[[ Data for the task, beginning ]]

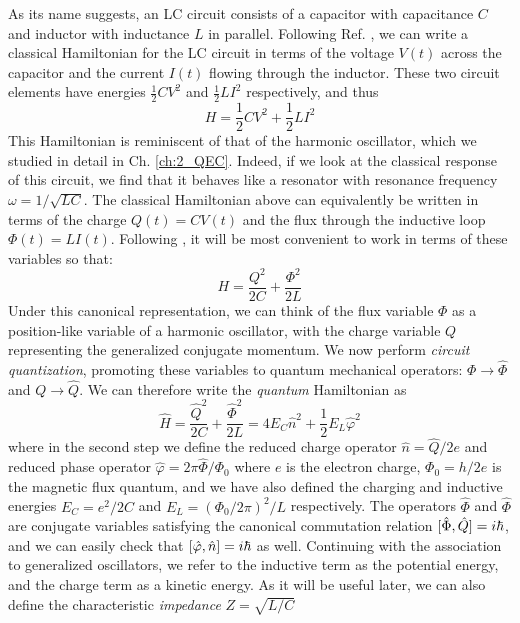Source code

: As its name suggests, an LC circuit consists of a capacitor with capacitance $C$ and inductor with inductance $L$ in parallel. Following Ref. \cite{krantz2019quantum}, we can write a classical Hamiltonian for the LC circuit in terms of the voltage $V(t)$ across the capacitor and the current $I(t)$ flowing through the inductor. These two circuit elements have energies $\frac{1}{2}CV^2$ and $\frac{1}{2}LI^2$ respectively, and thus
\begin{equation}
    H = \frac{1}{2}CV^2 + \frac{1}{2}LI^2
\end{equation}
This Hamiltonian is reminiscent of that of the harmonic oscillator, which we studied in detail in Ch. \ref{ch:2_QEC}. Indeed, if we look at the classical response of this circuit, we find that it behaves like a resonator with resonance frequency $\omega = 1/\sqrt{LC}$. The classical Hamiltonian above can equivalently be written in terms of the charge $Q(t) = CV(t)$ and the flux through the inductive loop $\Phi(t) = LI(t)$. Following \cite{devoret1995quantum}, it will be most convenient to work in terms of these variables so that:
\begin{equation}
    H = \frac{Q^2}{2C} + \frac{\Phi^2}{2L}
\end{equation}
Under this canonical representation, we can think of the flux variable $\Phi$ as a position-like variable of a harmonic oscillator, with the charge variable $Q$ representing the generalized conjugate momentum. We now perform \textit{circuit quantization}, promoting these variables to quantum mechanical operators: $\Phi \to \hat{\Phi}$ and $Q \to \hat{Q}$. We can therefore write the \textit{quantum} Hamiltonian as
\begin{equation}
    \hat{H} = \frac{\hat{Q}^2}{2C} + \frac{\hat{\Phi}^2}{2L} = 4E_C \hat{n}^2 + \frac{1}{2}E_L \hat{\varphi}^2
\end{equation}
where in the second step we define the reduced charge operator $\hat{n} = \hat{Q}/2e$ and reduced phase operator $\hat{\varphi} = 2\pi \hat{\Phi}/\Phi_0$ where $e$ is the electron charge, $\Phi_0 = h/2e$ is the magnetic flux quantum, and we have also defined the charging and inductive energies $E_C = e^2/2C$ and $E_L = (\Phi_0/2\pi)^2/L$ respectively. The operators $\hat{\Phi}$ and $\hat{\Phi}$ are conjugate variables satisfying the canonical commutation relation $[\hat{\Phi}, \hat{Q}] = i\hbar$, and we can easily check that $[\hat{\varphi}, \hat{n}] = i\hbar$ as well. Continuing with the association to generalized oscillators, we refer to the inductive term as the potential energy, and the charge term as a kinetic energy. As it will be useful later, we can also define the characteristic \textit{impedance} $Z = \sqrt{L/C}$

[[ Data for the task, end ]]
[[ Data for the task, beginning ]]

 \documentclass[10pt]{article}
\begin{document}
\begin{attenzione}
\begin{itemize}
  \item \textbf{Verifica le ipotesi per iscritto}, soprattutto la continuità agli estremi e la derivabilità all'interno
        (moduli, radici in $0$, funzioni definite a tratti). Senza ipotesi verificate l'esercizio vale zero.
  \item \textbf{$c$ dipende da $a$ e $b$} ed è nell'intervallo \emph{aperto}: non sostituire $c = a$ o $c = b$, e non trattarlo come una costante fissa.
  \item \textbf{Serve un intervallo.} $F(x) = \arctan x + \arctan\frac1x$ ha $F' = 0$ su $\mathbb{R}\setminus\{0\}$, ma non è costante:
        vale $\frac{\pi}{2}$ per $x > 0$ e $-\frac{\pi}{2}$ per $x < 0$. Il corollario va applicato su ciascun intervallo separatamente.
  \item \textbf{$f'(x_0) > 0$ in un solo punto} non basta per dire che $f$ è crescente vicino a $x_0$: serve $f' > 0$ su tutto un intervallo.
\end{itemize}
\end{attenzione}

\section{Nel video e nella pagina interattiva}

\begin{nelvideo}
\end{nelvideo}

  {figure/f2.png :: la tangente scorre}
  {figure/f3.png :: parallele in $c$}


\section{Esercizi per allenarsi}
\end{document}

[[ Data for the task, end ]]

**Work to be completed:** Pull out all lines from the listing that contain the string "figure".

**Answer for the task:**
  {figure/f2.png :: la tangente scorre}
  {figure/f3.png :: parallele in $c$}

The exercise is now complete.